Help your child stop biting her fingernails
How can you help your child stop biting her fingernails? As with adults, children engage in repetive behaviors for a variety of reasons. For more than a few kids, the habit in question is biting fingernails. Whether it's just a little cuticle chewing, chopping down to the quick, it's unsightly and a bit unsanitary (dirty hands in the mouth, opening a path for germs if blood is drawn). Helping your child stop chewing fingernails may be a long process, but likely will be worth it for all of you.
Like an adult breaking habits, helping your child break the habit of biting fingernails is a process. It takes time, patience and understanding.
Work with your child
Since it's your child's behavior that needs so adjustment, not yours, you have to get buy in from your child. Talk with your child about your concerns for the behavior and that you'd like to work with him or her to solve it.

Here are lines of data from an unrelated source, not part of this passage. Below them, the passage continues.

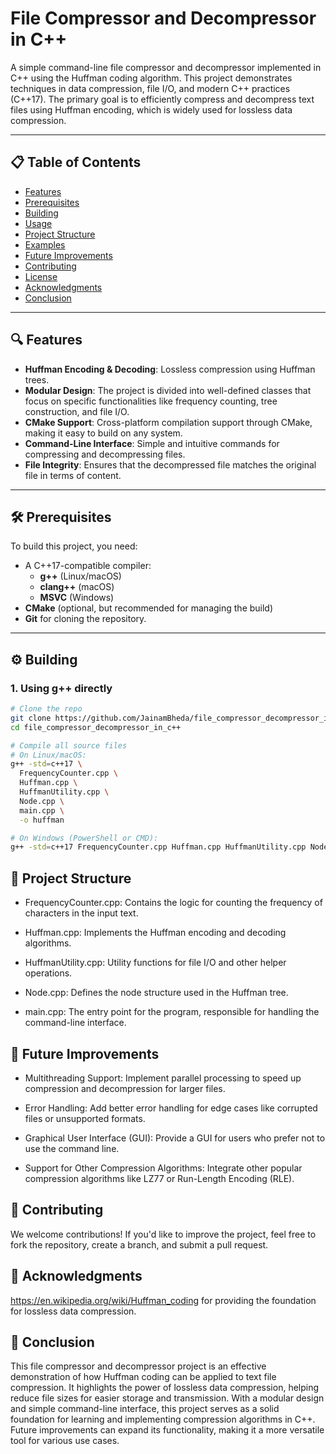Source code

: # File Compressor and Decompressor in C++

A simple command-line file compressor and decompressor implemented in C++ using the Huffman coding algorithm. This project demonstrates techniques in data compression, file I/O, and modern C++ practices (C++17). The primary goal is to efficiently compress and decompress text files using Huffman encoding, which is widely used for lossless data compression.

---

## 📋 Table of Contents

- [Features](#-features)
- [Prerequisites](#-prerequisites)
- [Building](#-building)
- [Usage](#-usage)
- [Project Structure](#-project-structure)
- [Examples](#-examples)
- [Future Improvements](#-future-improvements)
- [Contributing](#-contributing)
- [License](#-license)
- [Acknowledgments](#-acknowledgments)
- [Conclusion](#-conclusion)

---

## 🔍 Features

- **Huffman Encoding & Decoding**: Lossless compression using Huffman trees.
- **Modular Design**: The project is divided into well-defined classes that focus on specific functionalities like frequency counting, tree construction, and file I/O.
- **CMake Support**: Cross-platform compilation support through CMake, making it easy to build on any system.
- **Command-Line Interface**: Simple and intuitive commands for compressing and decompressing files.
- **File Integrity**: Ensures that the decompressed file matches the original file in terms of content.

---

## 🛠️ Prerequisites

To build this project, you need:

- A C++17-compatible compiler:
  - **g++** (Linux/macOS)
  - **clang++** (macOS)
  - **MSVC** (Windows)
- **CMake** (optional, but recommended for managing the build)
- **Git** for cloning the repository.

---

## ⚙️ Building

### 1. Using g++ directly

```bash
# Clone the repo
git clone https://github.com/JainamBheda/file_compressor_decompressor_in_c++.git
cd file_compressor_decompressor_in_c++

# Compile all source files
# On Linux/macOS:
g++ -std=c++17 \
  FrequencyCounter.cpp \
  Huffman.cpp \
  HuffmanUtility.cpp \
  Node.cpp \
  main.cpp \
  -o huffman

# On Windows (PowerShell or CMD):
g++ -std=c++17 FrequencyCounter.cpp Huffman.cpp HuffmanUtility.cpp Node.cpp main.cpp -o huffman.exe
```

## 📂 Project Structure

- FrequencyCounter.cpp: Contains the logic for counting the frequency of characters in the input text.

- Huffman.cpp: Implements the Huffman encoding and decoding algorithms.

- HuffmanUtility.cpp: Utility functions for file I/O and other helper operations.

- Node.cpp: Defines the node structure used in the Huffman tree.

- main.cpp: The entry point for the program, responsible for handling the command-line interface.

## 🚀 Future Improvements
- Multithreading Support: Implement parallel processing to speed up compression and decompression for larger files.

- Error Handling: Add better error handling for edge cases like corrupted files or unsupported formats.

- Graphical User Interface (GUI): Provide a GUI for users who prefer not to use the command line.

- Support for Other Compression Algorithms: Integrate other popular compression algorithms like LZ77 or Run-Length Encoding (RLE).

## 🤝 Contributing

We welcome contributions! If you'd like to improve the project, feel free to fork the repository, create a branch, and submit a pull request.

## 🙏 Acknowledgments
https://en.wikipedia.org/wiki/Huffman_coding for providing the foundation for lossless data compression.

## 🎯 Conclusion
This file compressor and decompressor project is an effective demonstration of how Huffman coding can be applied to text file compression. It highlights the power of lossless data compression, helping reduce file sizes for easier storage and transmission. With a modular design and simple command-line interface, this project serves as a solid foundation for learning and implementing compression algorithms in C++. Future improvements can expand its functionality, making it a more versatile tool for various use cases.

Identify some underlying issues
While using one of those brush on fingernail biting deterrents (because it tastes so bad) might work for some children, it won't work for others. A habit like biting fingernails may have an
underlying issue associated with it. If your child is feeling particularly stressed about a situation, fingernail chewing may increase. If you can identify the stressful situation - and help
address - you may go a fair way to dealing with the problem.

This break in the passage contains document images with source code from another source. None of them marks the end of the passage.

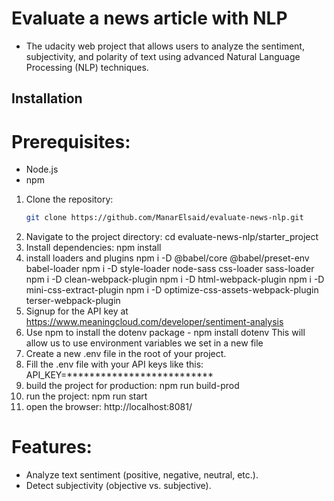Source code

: #  Evaluate a news article with NLP

- The udacity web project that allows users to analyze the sentiment, subjectivity, and polarity of text using advanced Natural Language Processing (NLP) techniques.

## Installation

# Prerequisites:
- Node.js
- npm 

1. Clone the repository:
   ```bash
   git clone https://github.com/ManarElsaid/evaluate-news-nlp.git
   ```
2. Navigate to the project directory:
  cd evaluate-news-nlp/starter_project
3. Install dependencies:
  npm install
4. install loaders and plugins
npm i -D @babel/core @babel/preset-env babel-loader
npm i -D style-loader node-sass css-loader sass-loader
npm i -D clean-webpack-plugin
npm i -D html-webpack-plugin
npm i -D mini-css-extract-plugin
npm i -D optimize-css-assets-webpack-plugin terser-webpack-plugin
5. Signup for the API key at https://www.meaningcloud.com/developer/sentiment-analysis 
6. Use npm to install the dotenv package - npm install dotenv This will allow us to use environment variables we set in a new file
7. Create a new .env file in the root of your project.
8. Fill the .env file with your API keys like this:
API_KEY=**************************
9. build the project for production: 
npm run build-prod
10. run the project:
npm run start
11. open the browser: http://localhost:8081/



# Features:
- Analyze text sentiment (positive, negative, neutral, etc.).
- Detect subjectivity (objective vs. subjective).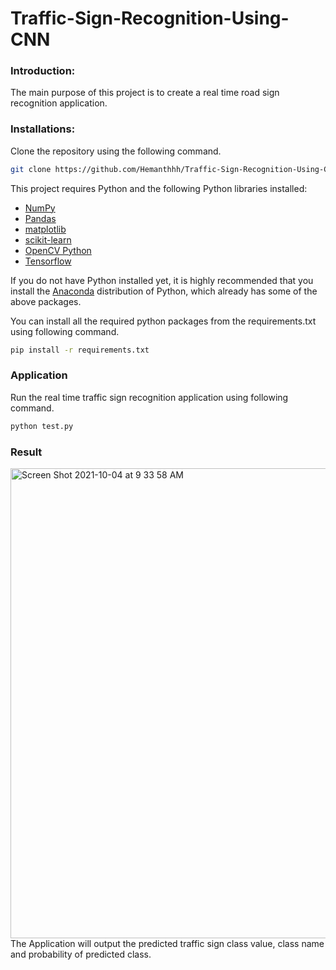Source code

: # Traffic-Sign-Recognition-Using-CNN

### Introduction:
The main purpose of this project is to create a real time road sign recognition application.

### Installations:
Clone the repository using the following command.

```bash
git clone https://github.com/Hemanthhh/Traffic-Sign-Recognition-Using-CNN.git
```

This project requires Python and the following Python libraries installed:

- [NumPy](http://www.numpy.org/)
- [Pandas](http://pandas.pydata.org/)
- [matplotlib](http://matplotlib.org/)
- [scikit-learn](http://scikit-learn.org/stable/)
- [OpenCV Python](https://pypi.org/project/opencv-python/)
- [Tensorflow](https://www.tensorflow.org/install/pip)

If you do not have Python installed yet, it is highly recommended that you install the [Anaconda](https://www.anaconda.com/download/) distribution of Python, which already has some of the above packages.

You can install all the required python packages from the requirements.txt using following command.

```bash
pip install -r requirements.txt
```

### Application

Run the real time traffic sign recognition application using following command.

```bash
python test.py
```
### Result

<img width="752" alt="Screen Shot 2021-10-04 at 9 33 58 AM" src="https://user-images.githubusercontent.com/33321649/135860879-6b93c575-2f54-4978-a4d7-4d1adb2a10ff.png">
The Application will output the predicted traffic sign class value, class name and probability of predicted class.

My child's nail biting increases in the weeks before school starts and around intense academic times. Reassurance of the situation and that we as parents will be there to help doesn't eliminate the nail biting, but it does seem to mitigate it some.
As you work with your child to encourage the change in behavior, offer some reward - and if it has something to do with the hands, all the better. For girls, definitely, the offer of a nice manicure can be a great goal. For boys - well - maybe those baseball gloves he so wants?
There will be setbacks
There certainly will be setbacks as your child works to stop biting his or her nails. Getting angry won't help in these situations. Better to encourage the progress that has been made and offer
sympathy and reassurance that you'll help your child get back on track.
Even with success in the process, the habit may come back months or years later. You may need to repeat this process a couple or more times. Eventually, though, you will all have achieved success: your child with breaking a bad habit and you will demonstrating teamwork and support for your child in that effort.